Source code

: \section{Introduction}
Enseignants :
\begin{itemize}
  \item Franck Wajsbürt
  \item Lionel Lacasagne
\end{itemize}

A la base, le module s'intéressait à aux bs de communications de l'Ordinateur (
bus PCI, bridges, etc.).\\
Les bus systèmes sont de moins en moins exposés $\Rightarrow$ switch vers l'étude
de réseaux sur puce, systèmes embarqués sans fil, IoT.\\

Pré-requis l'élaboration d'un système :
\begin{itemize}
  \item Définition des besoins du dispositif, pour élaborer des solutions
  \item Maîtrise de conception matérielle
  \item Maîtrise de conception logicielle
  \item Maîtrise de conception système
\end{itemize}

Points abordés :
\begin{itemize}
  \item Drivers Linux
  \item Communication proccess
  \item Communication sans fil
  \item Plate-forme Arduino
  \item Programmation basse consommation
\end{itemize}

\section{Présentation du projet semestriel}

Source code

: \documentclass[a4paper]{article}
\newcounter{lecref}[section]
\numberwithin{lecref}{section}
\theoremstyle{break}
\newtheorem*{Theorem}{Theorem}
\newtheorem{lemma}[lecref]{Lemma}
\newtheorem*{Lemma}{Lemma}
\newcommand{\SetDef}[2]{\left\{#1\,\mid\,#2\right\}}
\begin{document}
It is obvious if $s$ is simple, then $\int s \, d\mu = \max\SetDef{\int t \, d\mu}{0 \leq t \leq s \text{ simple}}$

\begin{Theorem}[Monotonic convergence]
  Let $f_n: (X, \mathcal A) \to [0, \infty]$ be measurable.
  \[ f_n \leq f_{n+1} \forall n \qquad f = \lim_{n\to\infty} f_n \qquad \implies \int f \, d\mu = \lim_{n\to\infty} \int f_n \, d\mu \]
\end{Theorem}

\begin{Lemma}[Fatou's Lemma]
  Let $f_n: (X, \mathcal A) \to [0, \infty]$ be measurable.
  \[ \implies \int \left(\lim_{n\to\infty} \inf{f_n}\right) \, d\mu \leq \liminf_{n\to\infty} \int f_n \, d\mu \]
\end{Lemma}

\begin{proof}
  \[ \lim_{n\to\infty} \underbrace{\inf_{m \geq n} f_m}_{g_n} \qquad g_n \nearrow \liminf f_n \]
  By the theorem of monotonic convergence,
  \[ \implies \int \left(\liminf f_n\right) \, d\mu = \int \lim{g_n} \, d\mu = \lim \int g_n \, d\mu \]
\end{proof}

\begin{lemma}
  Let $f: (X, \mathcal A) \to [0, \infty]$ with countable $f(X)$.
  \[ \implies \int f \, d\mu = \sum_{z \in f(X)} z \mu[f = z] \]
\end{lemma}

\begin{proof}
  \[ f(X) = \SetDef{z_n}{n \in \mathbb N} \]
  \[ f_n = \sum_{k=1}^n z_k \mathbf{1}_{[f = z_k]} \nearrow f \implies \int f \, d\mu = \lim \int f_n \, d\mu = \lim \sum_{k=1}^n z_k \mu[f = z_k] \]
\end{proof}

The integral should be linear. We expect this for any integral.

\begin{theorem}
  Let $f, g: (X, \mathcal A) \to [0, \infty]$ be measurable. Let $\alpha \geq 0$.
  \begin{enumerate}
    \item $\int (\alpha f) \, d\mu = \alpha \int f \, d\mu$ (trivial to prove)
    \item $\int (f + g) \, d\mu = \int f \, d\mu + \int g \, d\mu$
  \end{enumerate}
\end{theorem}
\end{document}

══════

*Work request*: Report each line in the entries where the string "newtheorem" occurs.

*Solved exercise*:
\newtheorem*{Theorem}{Theorem}
\newtheorem{lemma}[lecref]{Lemma}
\newtheorem*{Lemma}{Lemma}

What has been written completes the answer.